- Task to carry out -
Gather every line of the entries that includes the word "componentName".

(Saved entries)
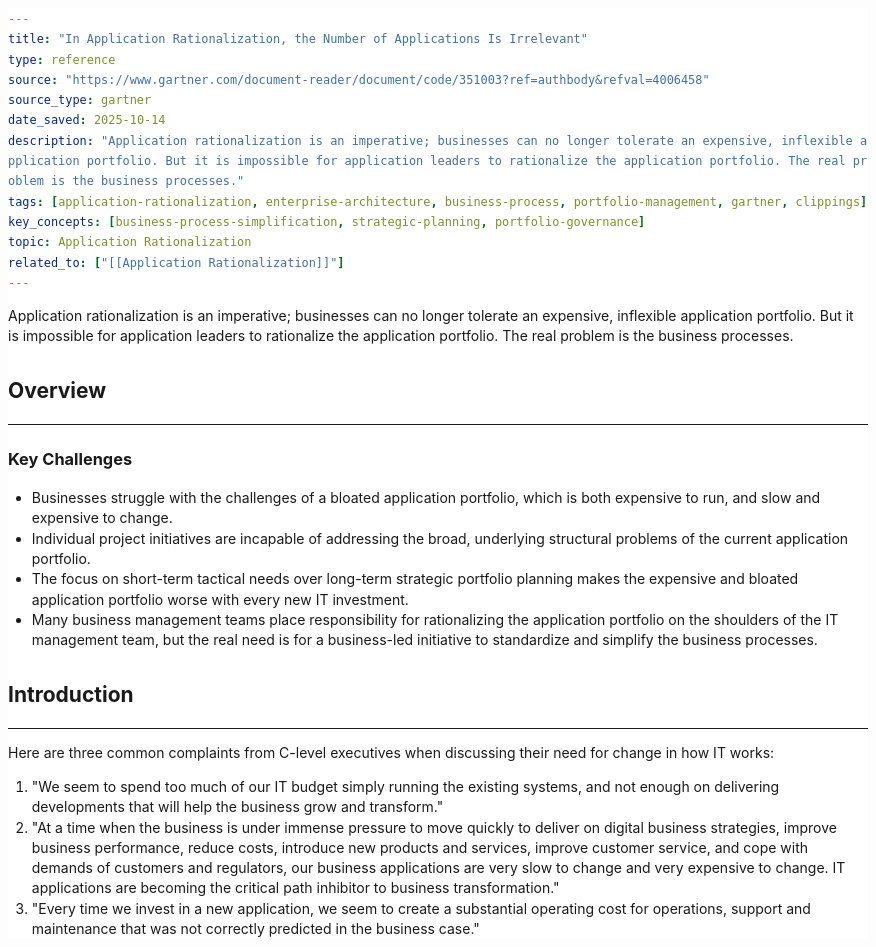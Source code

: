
 ```yaml
---
title: "In Application Rationalization, the Number of Applications Is Irrelevant"
type: reference
source: "https://www.gartner.com/document-reader/document/code/351003?ref=authbody&refval=4006458"
source_type: gartner
date_saved: 2025-10-14
description: "Application rationalization is an imperative; businesses can no longer tolerate an expensive, inflexible application portfolio. But it is impossible for application leaders to rationalize the application portfolio. The real problem is the business processes."
tags: [application-rationalization, enterprise-architecture, business-process, portfolio-management, gartner, clippings]
key_concepts: [business-process-simplification, strategic-planning, portfolio-governance]
topic: Application Rationalization
related_to: ["[[Application Rationalization]]"]
---
```

Application rationalization is an imperative; businesses can no longer tolerate an expensive, inflexible application portfolio. But it is impossible for application leaders to rationalize the application portfolio. The real problem is the business processes.

## Overview

---

### Key Challenges

- Businesses struggle with the challenges of a bloated application portfolio, which is both expensive to run, and slow and expensive to change.
- Individual project initiatives are incapable of addressing the broad, underlying structural problems of the current application portfolio.
- The focus on short-term tactical needs over long-term strategic portfolio planning makes the expensive and bloated application portfolio worse with every new IT investment.
- Many business management teams place responsibility for rationalizing the application portfolio on the shoulders of the IT management team, but the real need is for a business-led initiative to standardize and simplify the business processes.

## Introduction

---

Here are three common complaints from C-level executives when discussing their need for change in how IT works:

1. "We seem to spend too much of our IT budget simply running the existing systems, and not enough on delivering developments that will help the business grow and transform."
2. "At a time when the business is under immense pressure to move quickly to deliver on digital business strategies, improve business performance, reduce costs, introduce new products and services, improve customer service, and cope with demands of customers and regulators, our business applications are very slow to change and very expensive to change. IT applications are becoming the critical path inhibitor to business transformation."
3. "Every time we invest in a new application, we seem to create a substantial operating cost for operations, support and maintenance that was not correctly predicted in the business case."
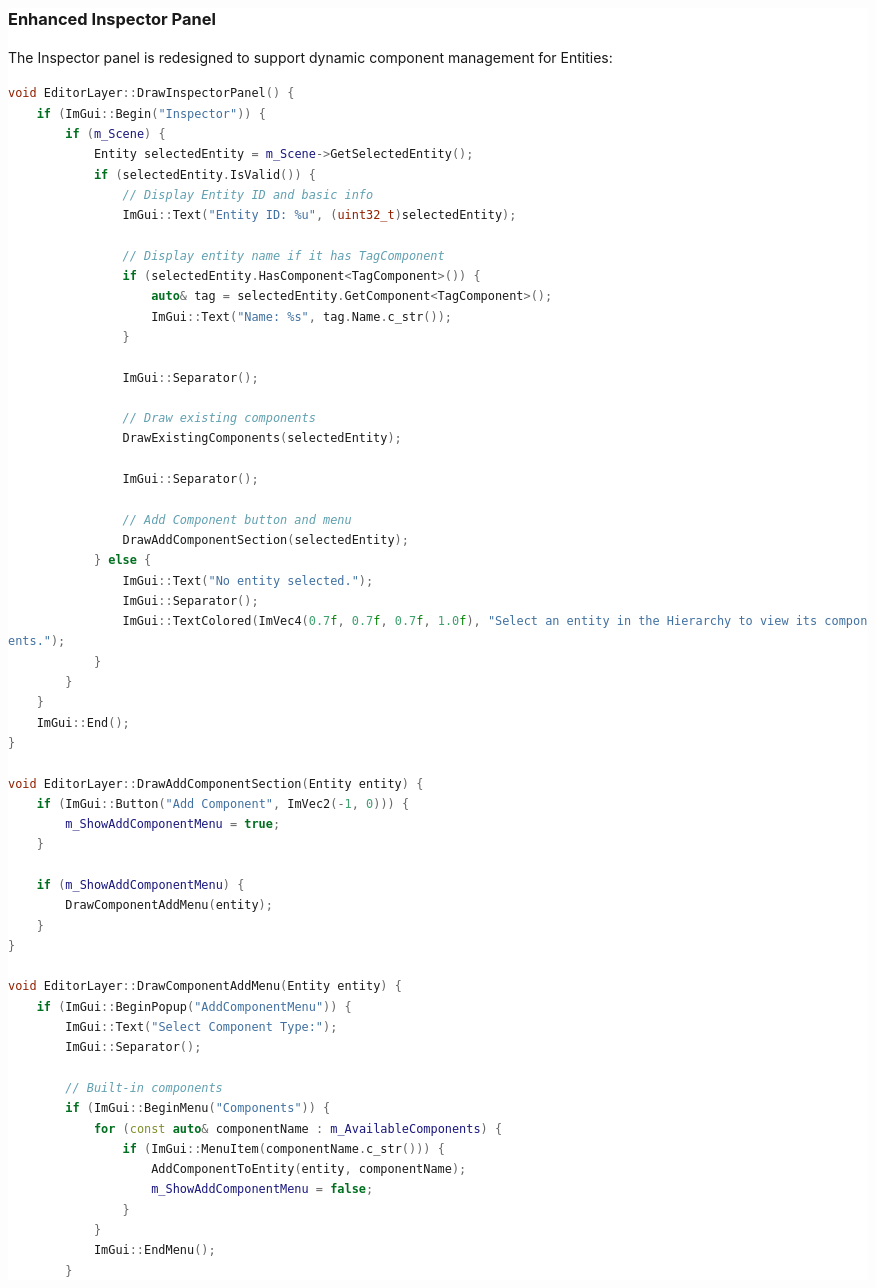 ### Enhanced Inspector Panel

The Inspector panel is redesigned to support dynamic component management for Entities:

```cpp
void EditorLayer::DrawInspectorPanel() {
    if (ImGui::Begin("Inspector")) {
        if (m_Scene) {
            Entity selectedEntity = m_Scene->GetSelectedEntity();
            if (selectedEntity.IsValid()) {
                // Display Entity ID and basic info
                ImGui::Text("Entity ID: %u", (uint32_t)selectedEntity);
                
                // Display entity name if it has TagComponent
                if (selectedEntity.HasComponent<TagComponent>()) {
                    auto& tag = selectedEntity.GetComponent<TagComponent>();
                    ImGui::Text("Name: %s", tag.Name.c_str());
                }
                
                ImGui::Separator();
                
                // Draw existing components
                DrawExistingComponents(selectedEntity);
                
                ImGui::Separator();
                
                // Add Component button and menu
                DrawAddComponentSection(selectedEntity);
            } else {
                ImGui::Text("No entity selected.");
                ImGui::Separator();
                ImGui::TextColored(ImVec4(0.7f, 0.7f, 0.7f, 1.0f), "Select an entity in the Hierarchy to view its components.");
            }
        }
    }
    ImGui::End();
}

void EditorLayer::DrawAddComponentSection(Entity entity) {
    if (ImGui::Button("Add Component", ImVec2(-1, 0))) {
        m_ShowAddComponentMenu = true;
    }
    
    if (m_ShowAddComponentMenu) {
        DrawComponentAddMenu(entity);
    }
}

void EditorLayer::DrawComponentAddMenu(Entity entity) {
    if (ImGui::BeginPopup("AddComponentMenu")) {
        ImGui::Text("Select Component Type:");
        ImGui::Separator();
        
        // Built-in components
        if (ImGui::BeginMenu("Components")) {
            for (const auto& componentName : m_AvailableComponents) {
                if (ImGui::MenuItem(componentName.c_str())) {
                    AddComponentToEntity(entity, componentName);
                    m_ShowAddComponentMenu = false;
                }
            }
            ImGui::EndMenu();
        }
```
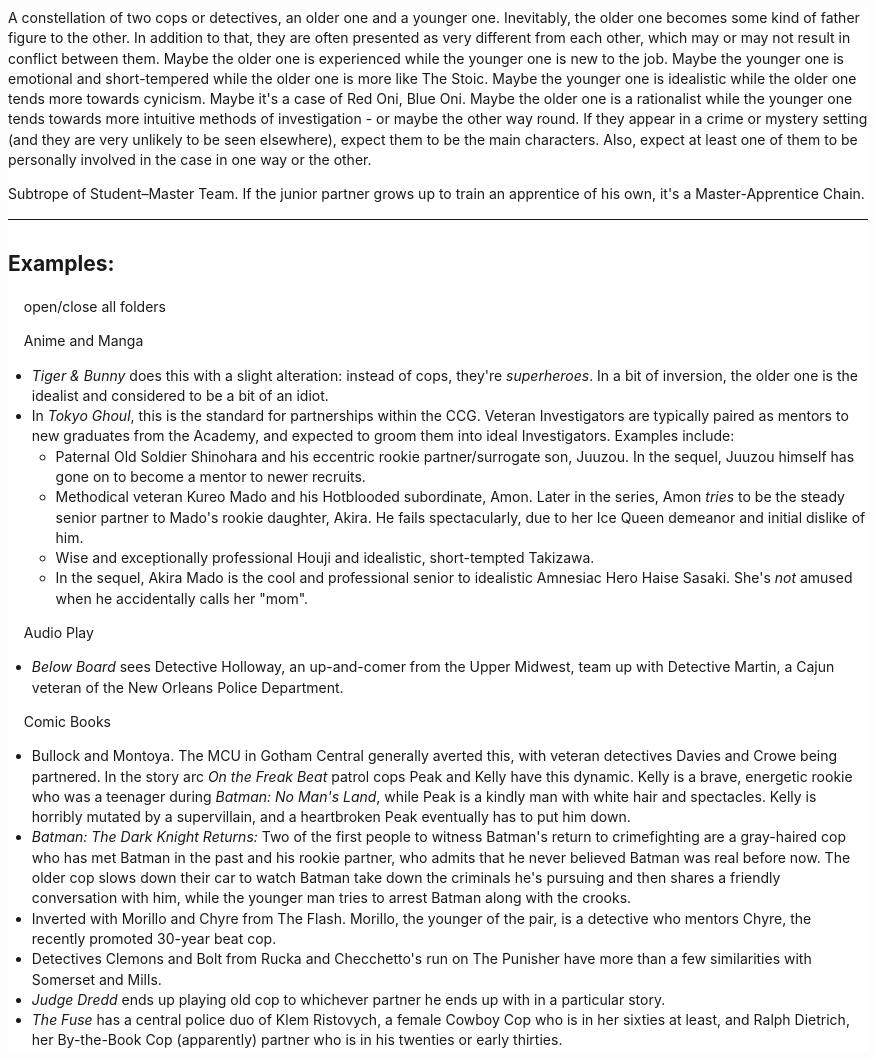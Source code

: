 A constellation of two cops or detectives, an older one and a younger one. Inevitably, the older one becomes some kind of father figure to the other. In addition to that, they are often presented as very different from each other, which may or may not result in conflict between them. Maybe the older one is experienced while the younger one is new to the job. Maybe the younger one is emotional and short-tempered while the older one is more like The Stoic. Maybe the younger one is idealistic while the older one tends more towards cynicism. Maybe it's a case of Red Oni, Blue Oni. Maybe the older one is a rationalist while the younger one tends towards more intuitive methods of investigation - or maybe the other way round. If they appear in a crime or mystery setting (and they are very unlikely to be seen elsewhere), expect them to be the main characters. Also, expect at least one of them to be personally involved in the case in one way or the other.

Subtrope of Student–Master Team. If the junior partner grows up to train an apprentice of his own, it's a Master-Apprentice Chain.

___

## Examples:

    open/close all folders 

    Anime and Manga 

-   _Tiger & Bunny_ does this with a slight alteration: instead of cops, they're _superheroes_. In a bit of inversion, the older one is the idealist and considered to be a bit of an idiot.
-   In _Tokyo Ghoul_, this is the standard for partnerships within the CCG. Veteran Investigators are typically paired as mentors to new graduates from the Academy, and expected to groom them into ideal Investigators. Examples include:
    -   Paternal Old Soldier Shinohara and his eccentric rookie partner/surrogate son, Juuzou. In the sequel, Juuzou himself has gone on to become a mentor to newer recruits.
    -   Methodical veteran Kureo Mado and his Hotblooded subordinate, Amon. Later in the series, Amon _tries_ to be the steady senior partner to Mado's rookie daughter, Akira. He fails spectacularly, due to her Ice Queen demeanor and initial dislike of him.
    -   Wise and exceptionally professional Houji and idealistic, short-tempted Takizawa.
    -   In the sequel, Akira Mado is the cool and professional senior to idealistic Amnesiac Hero Haise Sasaki. She's _not_ amused when he accidentally calls her "mom".

    Audio Play 

-   _Below Board_ sees Detective Holloway, an up-and-comer from the Upper Midwest, team up with Detective Martin, a Cajun veteran of the New Orleans Police Department.

    Comic Books 

-   Bullock and Montoya. The MCU in Gotham Central generally averted this, with veteran detectives Davies and Crowe being partnered. In the story arc _On the Freak Beat_ patrol cops Peak and Kelly have this dynamic. Kelly is a brave, energetic rookie who was a teenager during _Batman: No Man's Land_, while Peak is a kindly man with white hair and spectacles. Kelly is horribly mutated by a supervillain, and a heartbroken Peak eventually has to put him down.
-   _Batman: The Dark Knight Returns:_ Two of the first people to witness Batman's return to crimefighting are a gray-haired cop who has met Batman in the past and his rookie partner, who admits that he never believed Batman was real before now. The older cop slows down their car to watch Batman take down the criminals he's pursuing and then shares a friendly conversation with him, while the younger man tries to arrest Batman along with the crooks.
-   Inverted with Morillo and Chyre from The Flash. Morillo, the younger of the pair, is a detective who mentors Chyre, the recently promoted 30-year beat cop.
-   Detectives Clemons and Bolt from Rucka and Checchetto's run on The Punisher have more than a few similarities with Somerset and Mills.
-   _Judge Dredd_ ends up playing old cop to whichever partner he ends up with in a particular story.
-   _The Fuse_ has a central police duo of Klem Ristovych, a female Cowboy Cop who is in her sixties at least, and Ralph Dietrich, her By-the-Book Cop (apparently) partner who is in his twenties or early thirties.

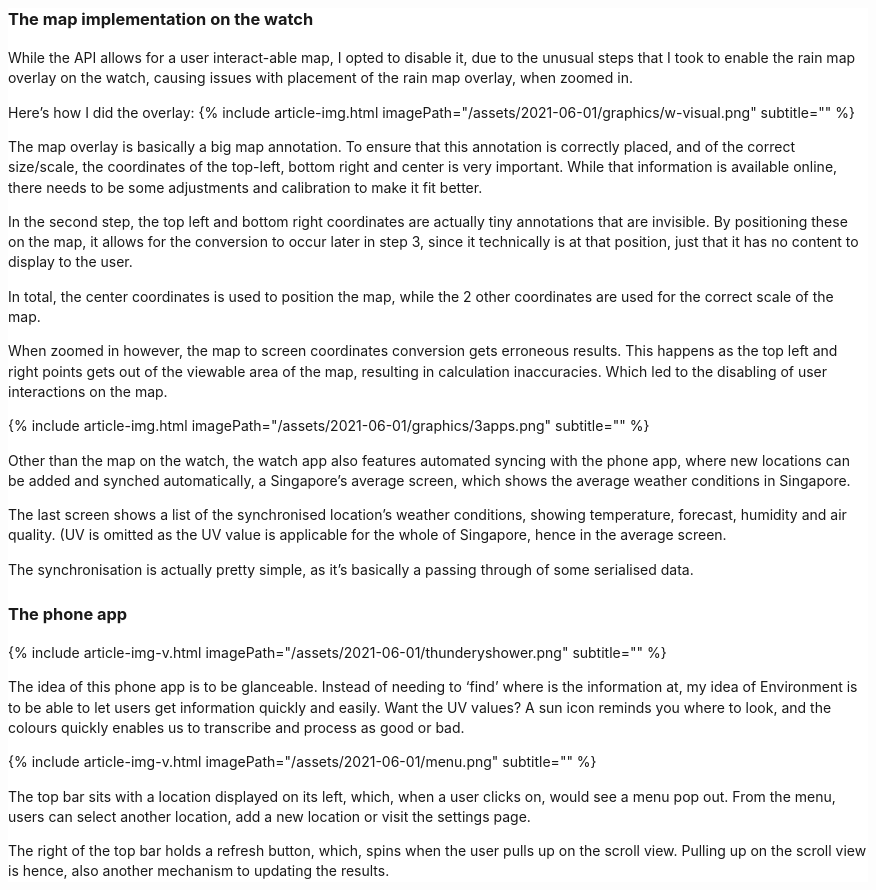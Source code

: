 ### The map implementation on the watch

While the API allows for a user interact-able map, I opted to disable it, due to the unusual steps that I took to enable the rain map overlay on the watch, causing issues with placement of the rain map overlay, when zoomed in.

Here’s how I did the overlay:
{% include article-img.html imagePath="/assets/2021-06-01/graphics/w-visual.png" subtitle="" %}

The map overlay is basically a big map annotation. To ensure that this annotation is correctly placed, and of the correct size/scale, the coordinates of the top-left, bottom right and center is very important. While that information is available online, there needs to be some adjustments and calibration to make it fit better. 

In the second step, the top left and bottom right coordinates are actually tiny annotations that are invisible. By positioning these on the map, it allows for the conversion to occur later in step 3, since it technically is at that position, just that it has no content to display to the user.

In total, the center coordinates is used to position the map, while the 2 other coordinates are used for the correct scale of the map.

When zoomed in however, the map to screen coordinates conversion gets erroneous results. This happens as the top left and right points gets out of the viewable area of the map, resulting in calculation inaccuracies. Which led to the disabling of user interactions on the map.

{% include article-img.html imagePath="/assets/2021-06-01/graphics/3apps.png" subtitle="" %}

Other than the map on the watch, the watch app also features automated syncing with the phone app, where new locations can be added and synched automatically, a Singapore’s average screen, which shows the average weather conditions in Singapore.

The last screen shows a list of the synchronised location’s weather conditions, showing temperature, forecast, humidity and air quality. (UV is omitted as the UV value is applicable for the whole of Singapore, hence in the average screen. 

The synchronisation is actually pretty simple, as it’s basically a passing through of some serialised data. 



### The phone app

{% include article-img-v.html imagePath="/assets/2021-06-01/thunderyshower.png" subtitle="" %}

The idea of this phone app is to be glanceable. Instead of needing to ‘find’ where is the information at, my idea of Environment is to be able to let users get information quickly and easily. Want the UV values? A sun icon reminds you where to look, and the colours quickly enables us to transcribe and process as good or bad.

{% include article-img-v.html imagePath="/assets/2021-06-01/menu.png" subtitle="" %}

The top bar sits with a location displayed on its left, which, when a user clicks on, would see a menu pop out. From the menu, users can select another location, add a new location or visit the settings page. 

The right of the top bar holds a refresh button, which, spins when the user pulls up on the scroll view. Pulling up on the scroll view is hence, also another mechanism to updating the results.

- Response -
            for (const auto& componentName : m_AvailableComponents) {
                if (ImGui::MenuItem(componentName.c_str())) {
                    AddComponentToEntity(entity, componentName);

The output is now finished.